Injecting the den to CAT.load_model_pack

There is now the option to inject the den functionality directly into CAT.load_model_pack. That is to say, if this is used, CAT.load_model_pack will use MedCAT-Den to fetch the model from either the remote or local den.

There are a number of ways to do this.

  1. You can use the context manager approach:
    from medcat_den.injection import injected_den
    with injected_den():
      pass # Do the model load
    # now the injection is turned off
    
  2. You can directly call the injector before using anything else:
    from medcat_den.injection import inject_into_medcat, uninject_into_medcat
    inject_into_medcat()
    # do the model load(s)
    uninject_into_medcat()  # undo injection
    

As a note, the inject_into_medcat and injected_den methods allow you pass a few options:

  • den_getter: The method to get the relevant den for your use case. Defaults to get_default_den.
  • model_name_mapper: The model name mapper (if specified). Can either be a dict based mapping or a function based one.
  • prefix: The prefix for the Den-based models. If not specified, all models are expected to be den-based ones. Otherwise, only prefixed models will be loaded from the den and others will be loaded off disk.

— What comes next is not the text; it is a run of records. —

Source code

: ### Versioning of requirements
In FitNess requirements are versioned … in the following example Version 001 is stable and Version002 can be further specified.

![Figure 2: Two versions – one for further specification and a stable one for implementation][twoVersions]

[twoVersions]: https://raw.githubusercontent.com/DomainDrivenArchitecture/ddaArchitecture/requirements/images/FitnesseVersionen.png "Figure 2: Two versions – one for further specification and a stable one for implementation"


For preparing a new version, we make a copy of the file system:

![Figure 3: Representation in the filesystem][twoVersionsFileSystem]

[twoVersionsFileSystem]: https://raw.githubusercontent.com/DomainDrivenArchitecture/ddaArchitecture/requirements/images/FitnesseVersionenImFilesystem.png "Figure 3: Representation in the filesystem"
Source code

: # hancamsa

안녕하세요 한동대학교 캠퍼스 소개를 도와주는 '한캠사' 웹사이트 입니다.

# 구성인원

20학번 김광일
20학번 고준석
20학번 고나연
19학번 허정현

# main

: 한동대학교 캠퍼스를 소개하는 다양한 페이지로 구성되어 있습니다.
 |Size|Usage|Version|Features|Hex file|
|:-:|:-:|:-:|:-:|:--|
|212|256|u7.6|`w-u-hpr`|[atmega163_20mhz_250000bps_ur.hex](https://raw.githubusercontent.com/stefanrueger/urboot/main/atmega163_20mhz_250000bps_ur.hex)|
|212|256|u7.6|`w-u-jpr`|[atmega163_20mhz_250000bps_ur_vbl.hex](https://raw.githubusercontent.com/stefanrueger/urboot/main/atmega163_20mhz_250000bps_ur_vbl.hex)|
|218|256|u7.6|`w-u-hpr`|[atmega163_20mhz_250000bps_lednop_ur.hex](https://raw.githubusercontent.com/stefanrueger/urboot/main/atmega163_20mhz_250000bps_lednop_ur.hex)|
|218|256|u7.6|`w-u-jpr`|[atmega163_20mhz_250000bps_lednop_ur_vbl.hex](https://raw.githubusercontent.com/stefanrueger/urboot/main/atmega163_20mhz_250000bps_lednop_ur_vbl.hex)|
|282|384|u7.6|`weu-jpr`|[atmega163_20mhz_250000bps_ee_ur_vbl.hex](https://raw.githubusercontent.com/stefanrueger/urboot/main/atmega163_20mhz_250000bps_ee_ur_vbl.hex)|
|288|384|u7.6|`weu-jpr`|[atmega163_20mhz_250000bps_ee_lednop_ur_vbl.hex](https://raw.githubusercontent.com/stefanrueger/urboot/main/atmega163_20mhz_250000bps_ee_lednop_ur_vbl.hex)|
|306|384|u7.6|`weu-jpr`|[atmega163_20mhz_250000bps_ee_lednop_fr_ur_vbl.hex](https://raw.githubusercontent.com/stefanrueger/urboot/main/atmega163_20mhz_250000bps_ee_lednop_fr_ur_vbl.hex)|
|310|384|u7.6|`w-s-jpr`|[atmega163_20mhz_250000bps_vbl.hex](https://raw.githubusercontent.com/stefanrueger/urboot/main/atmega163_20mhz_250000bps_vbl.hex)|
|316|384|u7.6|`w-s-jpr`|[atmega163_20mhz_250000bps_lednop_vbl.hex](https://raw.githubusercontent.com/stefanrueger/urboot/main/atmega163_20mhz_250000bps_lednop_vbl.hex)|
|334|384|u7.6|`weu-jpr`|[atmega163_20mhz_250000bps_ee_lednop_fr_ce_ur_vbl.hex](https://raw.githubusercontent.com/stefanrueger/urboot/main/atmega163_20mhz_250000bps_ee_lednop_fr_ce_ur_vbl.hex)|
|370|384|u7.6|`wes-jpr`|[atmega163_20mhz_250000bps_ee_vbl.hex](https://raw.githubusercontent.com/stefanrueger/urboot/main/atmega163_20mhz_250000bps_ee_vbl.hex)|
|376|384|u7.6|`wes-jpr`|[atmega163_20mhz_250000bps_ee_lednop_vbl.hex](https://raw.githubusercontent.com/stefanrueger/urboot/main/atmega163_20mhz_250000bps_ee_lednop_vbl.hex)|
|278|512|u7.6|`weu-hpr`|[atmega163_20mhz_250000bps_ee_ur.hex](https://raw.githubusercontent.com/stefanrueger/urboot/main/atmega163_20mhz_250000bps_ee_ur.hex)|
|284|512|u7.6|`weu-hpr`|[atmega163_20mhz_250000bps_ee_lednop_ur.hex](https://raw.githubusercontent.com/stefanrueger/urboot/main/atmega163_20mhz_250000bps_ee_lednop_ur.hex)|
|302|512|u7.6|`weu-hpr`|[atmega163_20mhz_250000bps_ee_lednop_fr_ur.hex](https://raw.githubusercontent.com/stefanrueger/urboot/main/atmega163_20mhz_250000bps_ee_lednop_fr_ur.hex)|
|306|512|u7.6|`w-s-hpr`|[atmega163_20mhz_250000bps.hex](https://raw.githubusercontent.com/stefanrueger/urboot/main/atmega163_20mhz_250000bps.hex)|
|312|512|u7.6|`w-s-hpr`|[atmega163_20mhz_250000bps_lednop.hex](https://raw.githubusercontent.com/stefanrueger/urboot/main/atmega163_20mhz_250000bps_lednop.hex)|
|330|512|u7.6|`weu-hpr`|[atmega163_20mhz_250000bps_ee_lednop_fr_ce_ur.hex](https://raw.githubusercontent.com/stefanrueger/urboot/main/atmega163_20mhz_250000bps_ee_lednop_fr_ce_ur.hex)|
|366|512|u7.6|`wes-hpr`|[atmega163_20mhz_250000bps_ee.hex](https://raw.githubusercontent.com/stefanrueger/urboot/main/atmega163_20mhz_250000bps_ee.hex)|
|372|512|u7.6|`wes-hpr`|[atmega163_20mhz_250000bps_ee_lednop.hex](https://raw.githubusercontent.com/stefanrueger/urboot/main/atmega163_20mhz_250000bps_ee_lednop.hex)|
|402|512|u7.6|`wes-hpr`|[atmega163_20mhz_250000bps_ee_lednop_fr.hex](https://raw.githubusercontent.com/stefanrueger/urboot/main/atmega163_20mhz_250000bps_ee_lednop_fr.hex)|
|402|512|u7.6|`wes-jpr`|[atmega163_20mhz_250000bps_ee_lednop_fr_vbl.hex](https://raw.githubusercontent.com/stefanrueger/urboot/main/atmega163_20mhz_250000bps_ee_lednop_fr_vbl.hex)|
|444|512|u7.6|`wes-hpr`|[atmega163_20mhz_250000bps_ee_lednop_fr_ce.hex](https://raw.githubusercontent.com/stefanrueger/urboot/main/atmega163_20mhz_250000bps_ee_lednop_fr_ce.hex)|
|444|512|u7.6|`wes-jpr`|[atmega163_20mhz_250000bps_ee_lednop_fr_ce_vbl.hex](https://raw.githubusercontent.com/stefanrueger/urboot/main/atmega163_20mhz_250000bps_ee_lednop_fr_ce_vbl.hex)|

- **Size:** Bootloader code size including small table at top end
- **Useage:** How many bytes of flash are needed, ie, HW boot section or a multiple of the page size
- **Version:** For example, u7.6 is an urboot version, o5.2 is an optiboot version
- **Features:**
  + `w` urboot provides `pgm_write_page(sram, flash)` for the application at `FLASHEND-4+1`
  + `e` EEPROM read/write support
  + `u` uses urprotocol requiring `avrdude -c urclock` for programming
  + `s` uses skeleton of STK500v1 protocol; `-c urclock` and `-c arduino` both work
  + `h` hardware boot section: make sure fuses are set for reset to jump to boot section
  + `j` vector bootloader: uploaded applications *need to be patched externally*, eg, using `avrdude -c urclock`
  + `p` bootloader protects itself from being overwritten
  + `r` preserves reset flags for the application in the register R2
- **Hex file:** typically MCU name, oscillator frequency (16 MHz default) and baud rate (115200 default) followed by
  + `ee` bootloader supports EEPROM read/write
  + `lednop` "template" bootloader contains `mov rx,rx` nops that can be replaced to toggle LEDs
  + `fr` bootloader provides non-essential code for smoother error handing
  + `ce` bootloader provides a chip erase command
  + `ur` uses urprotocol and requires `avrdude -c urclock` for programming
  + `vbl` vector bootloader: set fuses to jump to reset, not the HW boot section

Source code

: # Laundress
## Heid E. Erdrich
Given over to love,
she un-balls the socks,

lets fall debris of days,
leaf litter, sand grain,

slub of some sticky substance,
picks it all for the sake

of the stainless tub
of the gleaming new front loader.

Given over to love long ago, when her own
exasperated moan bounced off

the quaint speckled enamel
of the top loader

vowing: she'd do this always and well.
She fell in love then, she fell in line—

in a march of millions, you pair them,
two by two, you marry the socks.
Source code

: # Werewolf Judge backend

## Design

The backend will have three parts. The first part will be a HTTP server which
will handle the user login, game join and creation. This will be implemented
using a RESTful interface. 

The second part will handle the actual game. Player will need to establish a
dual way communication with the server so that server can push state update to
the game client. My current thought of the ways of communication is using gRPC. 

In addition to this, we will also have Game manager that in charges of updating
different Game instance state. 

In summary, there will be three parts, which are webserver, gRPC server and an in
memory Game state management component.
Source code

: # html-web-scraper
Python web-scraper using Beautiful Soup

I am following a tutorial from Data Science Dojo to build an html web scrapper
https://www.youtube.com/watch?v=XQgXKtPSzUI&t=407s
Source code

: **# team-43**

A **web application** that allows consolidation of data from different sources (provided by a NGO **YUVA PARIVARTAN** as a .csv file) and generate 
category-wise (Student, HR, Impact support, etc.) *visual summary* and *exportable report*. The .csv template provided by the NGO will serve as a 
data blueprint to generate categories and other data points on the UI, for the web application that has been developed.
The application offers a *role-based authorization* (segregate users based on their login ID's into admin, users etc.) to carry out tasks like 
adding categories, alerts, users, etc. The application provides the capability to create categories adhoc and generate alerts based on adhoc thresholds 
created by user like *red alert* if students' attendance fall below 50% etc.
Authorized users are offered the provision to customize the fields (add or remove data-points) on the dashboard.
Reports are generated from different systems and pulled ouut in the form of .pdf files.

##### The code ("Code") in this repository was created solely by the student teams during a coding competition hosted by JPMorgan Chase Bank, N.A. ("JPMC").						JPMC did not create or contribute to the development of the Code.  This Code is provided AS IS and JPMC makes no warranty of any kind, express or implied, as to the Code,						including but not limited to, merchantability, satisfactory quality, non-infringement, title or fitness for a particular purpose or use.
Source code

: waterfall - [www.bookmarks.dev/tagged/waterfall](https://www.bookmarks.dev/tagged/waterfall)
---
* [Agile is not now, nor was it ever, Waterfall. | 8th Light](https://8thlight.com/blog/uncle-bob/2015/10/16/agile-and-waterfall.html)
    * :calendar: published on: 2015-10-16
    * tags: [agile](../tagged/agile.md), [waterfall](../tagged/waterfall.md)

Using the den as a runtime injection target

Given the above, one might find themselves in a situation where they want to run the injector as part of an entire runtime. There's ways of doing that as well:

  1. Running a module
    # instead of
    python -m path.to.my_module arg1 arg2
    # you can do
    python -m medcat_den --with-injection -m path.to.my_module arg1 arg2
    
  2. Running a script
    # instead of
    python -m path/to/my_module.py arg1 arg2
    # you can do
    python -m medcat_den --with-injection python -m path/to/my_module.py arg1 arg2
    
  3. Running a code string
    # instead of
    python -c "from my_module import do_my_stuff;do_my_stuff()"
    # you can do
    python -m medcat_den --with-injection python -c "from my_module import do_my_stuff;do_my_stuff()"
    
  4. Running interactively
    # instead of
    python
    # you can do
    python -m medcat_den --with-injection python -i
    
  5. Running interactively after something else (i.e a module or a script)
    # instead of
    python <whatever>
    # you can do
    python -m medcat_den --with-injection python -i <whatever>
    

Settings

The above created a default den. If not prior configuraiton is done, this will be a user-local model cache.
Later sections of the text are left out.